● **WHAT YOU SHOULD DO**
Look through the records below, count the lines with the word "textit", and reply with only the number.
══════════
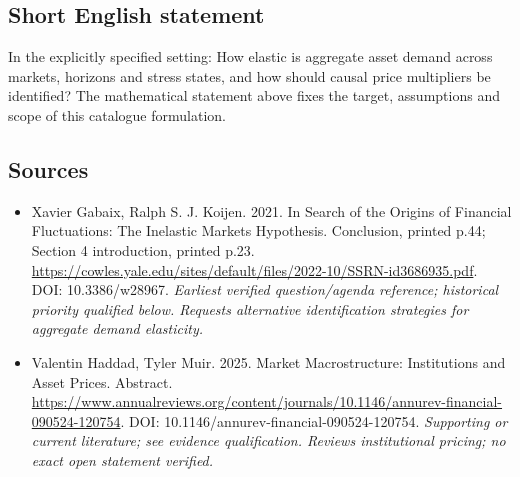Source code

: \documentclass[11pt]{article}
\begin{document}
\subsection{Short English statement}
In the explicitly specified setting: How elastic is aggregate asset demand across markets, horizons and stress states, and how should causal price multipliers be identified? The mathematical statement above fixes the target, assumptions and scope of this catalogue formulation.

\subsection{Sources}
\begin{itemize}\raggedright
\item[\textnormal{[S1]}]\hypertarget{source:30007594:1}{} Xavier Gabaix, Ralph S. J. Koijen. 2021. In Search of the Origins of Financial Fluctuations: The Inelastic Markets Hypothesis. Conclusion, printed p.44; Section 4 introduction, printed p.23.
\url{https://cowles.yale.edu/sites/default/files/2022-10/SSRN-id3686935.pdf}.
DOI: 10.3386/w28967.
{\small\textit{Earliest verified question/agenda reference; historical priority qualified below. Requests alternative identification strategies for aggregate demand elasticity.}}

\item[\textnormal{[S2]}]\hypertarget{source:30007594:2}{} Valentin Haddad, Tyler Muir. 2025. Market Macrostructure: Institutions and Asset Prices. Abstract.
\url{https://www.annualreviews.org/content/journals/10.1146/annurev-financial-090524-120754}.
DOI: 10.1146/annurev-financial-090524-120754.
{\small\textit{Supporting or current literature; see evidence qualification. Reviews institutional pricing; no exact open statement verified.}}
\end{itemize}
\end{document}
══════════
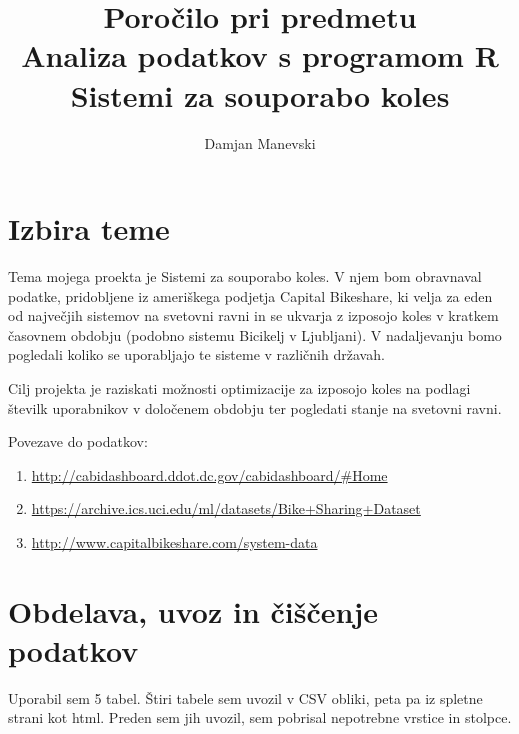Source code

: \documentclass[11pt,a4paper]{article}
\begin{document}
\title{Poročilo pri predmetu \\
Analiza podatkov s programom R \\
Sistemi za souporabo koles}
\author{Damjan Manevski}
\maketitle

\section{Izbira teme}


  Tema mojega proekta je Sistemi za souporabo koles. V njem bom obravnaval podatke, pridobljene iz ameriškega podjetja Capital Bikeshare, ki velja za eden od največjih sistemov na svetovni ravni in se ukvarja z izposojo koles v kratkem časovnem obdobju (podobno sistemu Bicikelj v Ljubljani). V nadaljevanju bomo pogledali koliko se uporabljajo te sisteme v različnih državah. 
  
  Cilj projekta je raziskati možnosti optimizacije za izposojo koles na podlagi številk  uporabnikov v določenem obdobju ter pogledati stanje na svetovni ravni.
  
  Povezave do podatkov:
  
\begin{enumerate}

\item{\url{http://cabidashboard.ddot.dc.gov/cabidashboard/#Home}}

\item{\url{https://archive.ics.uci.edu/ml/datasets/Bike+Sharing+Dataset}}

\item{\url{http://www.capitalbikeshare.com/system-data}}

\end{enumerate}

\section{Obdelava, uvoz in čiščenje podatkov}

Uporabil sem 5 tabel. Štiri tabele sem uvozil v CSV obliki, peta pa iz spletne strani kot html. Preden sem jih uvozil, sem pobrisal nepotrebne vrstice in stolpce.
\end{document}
══════════
● **RESULT BELOW**
2